* [Assigned task]: The answer must consist solely of the lines from the start of the records through the line containing "Forty-Two | 75.00", restated word for word, with no pictures.

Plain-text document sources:
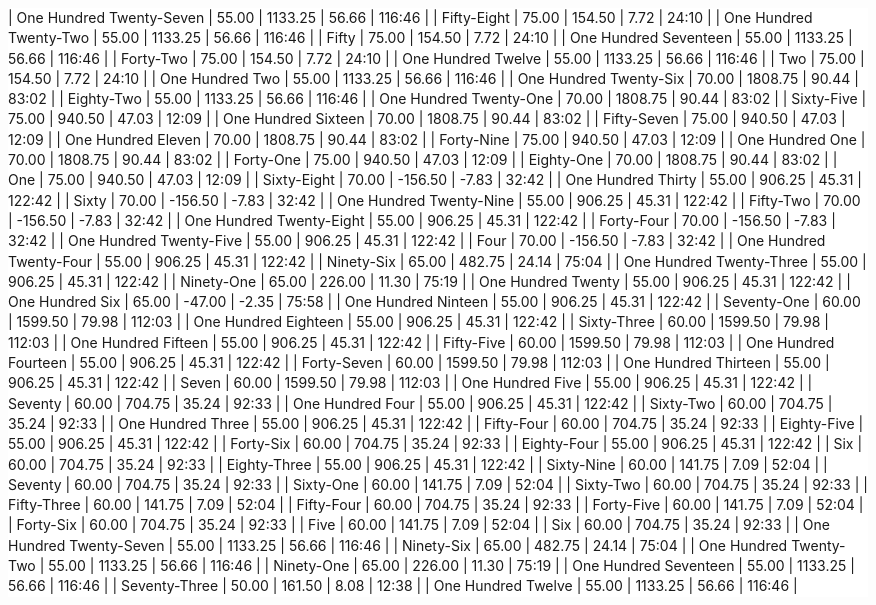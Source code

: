 | One Hundred Twenty-Seven | 55.00 | 1133.25 | 56.66 | 116:46 |     | Fifty-Eight | 75.00 | 154.50 | 7.72 | 24:10 |
| One Hundred Twenty-Two | 55.00 | 1133.25 | 56.66 | 116:46 |     | Fifty | 75.00 | 154.50 | 7.72 | 24:10 |
| One Hundred Seventeen | 55.00 | 1133.25 | 56.66 | 116:46 |     | Forty-Two | 75.00 | 154.50 | 7.72 | 24:10 |
| One Hundred Twelve | 55.00 | 1133.25 | 56.66 | 116:46 |     | Two | 75.00 | 154.50 | 7.72 | 24:10 |
| One Hundred Two | 55.00 | 1133.25 | 56.66 | 116:46 |     | One Hundred Twenty-Six | 70.00 | 1808.75 | 90.44 | 83:02 |
| Eighty-Two | 55.00 | 1133.25 | 56.66 | 116:46 |     | One Hundred Twenty-One | 70.00 | 1808.75 | 90.44 | 83:02 |
| Sixty-Five | 75.00 | 940.50 | 47.03 | 12:09 |     | One Hundred Sixteen | 70.00 | 1808.75 | 90.44 | 83:02 |
| Fifty-Seven | 75.00 | 940.50 | 47.03 | 12:09 |     | One Hundred Eleven | 70.00 | 1808.75 | 90.44 | 83:02 |
| Forty-Nine | 75.00 | 940.50 | 47.03 | 12:09 |     | One Hundred One | 70.00 | 1808.75 | 90.44 | 83:02 |
| Forty-One | 75.00 | 940.50 | 47.03 | 12:09 |     | Eighty-One | 70.00 | 1808.75 | 90.44 | 83:02 |
| One | 75.00 | 940.50 | 47.03 | 12:09 |     | Sixty-Eight | 70.00 | -156.50 | -7.83 | 32:42 |
| One Hundred Thirty | 55.00 | 906.25 | 45.31 | 122:42 |     | Sixty | 70.00 | -156.50 | -7.83 | 32:42 |
| One Hundred Twenty-Nine | 55.00 | 906.25 | 45.31 | 122:42 |     | Fifty-Two | 70.00 | -156.50 | -7.83 | 32:42 |
| One Hundred Twenty-Eight | 55.00 | 906.25 | 45.31 | 122:42 |     | Forty-Four | 70.00 | -156.50 | -7.83 | 32:42 |
| One Hundred Twenty-Five | 55.00 | 906.25 | 45.31 | 122:42 |     | Four | 70.00 | -156.50 | -7.83 | 32:42 |
| One Hundred Twenty-Four | 55.00 | 906.25 | 45.31 | 122:42 |     | Ninety-Six | 65.00 | 482.75 | 24.14 | 75:04 |
| One Hundred Twenty-Three | 55.00 | 906.25 | 45.31 | 122:42 |     | Ninety-One | 65.00 | 226.00 | 11.30 | 75:19 |
| One Hundred Twenty | 55.00 | 906.25 | 45.31 | 122:42 |     | One Hundred Six | 65.00 | -47.00 | -2.35 | 75:58 |
| One Hundred Ninteen | 55.00 | 906.25 | 45.31 | 122:42 |     | Seventy-One | 60.00 | 1599.50 | 79.98 | 112:03 |
| One Hundred Eighteen | 55.00 | 906.25 | 45.31 | 122:42 |     | Sixty-Three | 60.00 | 1599.50 | 79.98 | 112:03 |
| One Hundred Fifteen | 55.00 | 906.25 | 45.31 | 122:42 |     | Fifty-Five | 60.00 | 1599.50 | 79.98 | 112:03 |
| One Hundred Fourteen | 55.00 | 906.25 | 45.31 | 122:42 |     | Forty-Seven | 60.00 | 1599.50 | 79.98 | 112:03 |
| One Hundred Thirteen | 55.00 | 906.25 | 45.31 | 122:42 |     | Seven | 60.00 | 1599.50 | 79.98 | 112:03 |
| One Hundred Five | 55.00 | 906.25 | 45.31 | 122:42 |     | Seventy | 60.00 | 704.75 | 35.24 | 92:33 |
| One Hundred Four | 55.00 | 906.25 | 45.31 | 122:42 |     | Sixty-Two | 60.00 | 704.75 | 35.24 | 92:33 |
| One Hundred Three | 55.00 | 906.25 | 45.31 | 122:42 |     | Fifty-Four | 60.00 | 704.75 | 35.24 | 92:33 |
| Eighty-Five | 55.00 | 906.25 | 45.31 | 122:42 |     | Forty-Six | 60.00 | 704.75 | 35.24 | 92:33 |
| Eighty-Four | 55.00 | 906.25 | 45.31 | 122:42 |     | Six | 60.00 | 704.75 | 35.24 | 92:33 |
| Eighty-Three | 55.00 | 906.25 | 45.31 | 122:42 |     | Sixty-Nine | 60.00 | 141.75 | 7.09 | 52:04 |
| Seventy | 60.00 | 704.75 | 35.24 | 92:33 |     | Sixty-One | 60.00 | 141.75 | 7.09 | 52:04 |
| Sixty-Two | 60.00 | 704.75 | 35.24 | 92:33 |     | Fifty-Three | 60.00 | 141.75 | 7.09 | 52:04 |
| Fifty-Four | 60.00 | 704.75 | 35.24 | 92:33 |     | Forty-Five | 60.00 | 141.75 | 7.09 | 52:04 |
| Forty-Six | 60.00 | 704.75 | 35.24 | 92:33 |     | Five | 60.00 | 141.75 | 7.09 | 52:04 |
| Six | 60.00 | 704.75 | 35.24 | 92:33 |     | One Hundred Twenty-Seven | 55.00 | 1133.25 | 56.66 | 116:46 |
| Ninety-Six | 65.00 | 482.75 | 24.14 | 75:04 |     | One Hundred Twenty-Two | 55.00 | 1133.25 | 56.66 | 116:46 |
| Ninety-One | 65.00 | 226.00 | 11.30 | 75:19 |     | One Hundred Seventeen | 55.00 | 1133.25 | 56.66 | 116:46 |
| Seventy-Three | 50.00 | 161.50 | 8.08 | 12:38 |     | One Hundred Twelve | 55.00 | 1133.25 | 56.66 | 116:46 |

* [Exercise answer]:
Source code

: | One Hundred Twenty-Seven | 55.00 | 1133.25 | 56.66 | 116:46 |     | Fifty-Eight | 75.00 | 154.50 | 7.72 | 24:10 |
| One Hundred Twenty-Two | 55.00 | 1133.25 | 56.66 | 116:46 |     | Fifty | 75.00 | 154.50 | 7.72 | 24:10 |
| One Hundred Seventeen | 55.00 | 1133.25 | 56.66 | 116:46 |     | Forty-Two | 75.00 | 154.50 | 7.72 | 24:10 |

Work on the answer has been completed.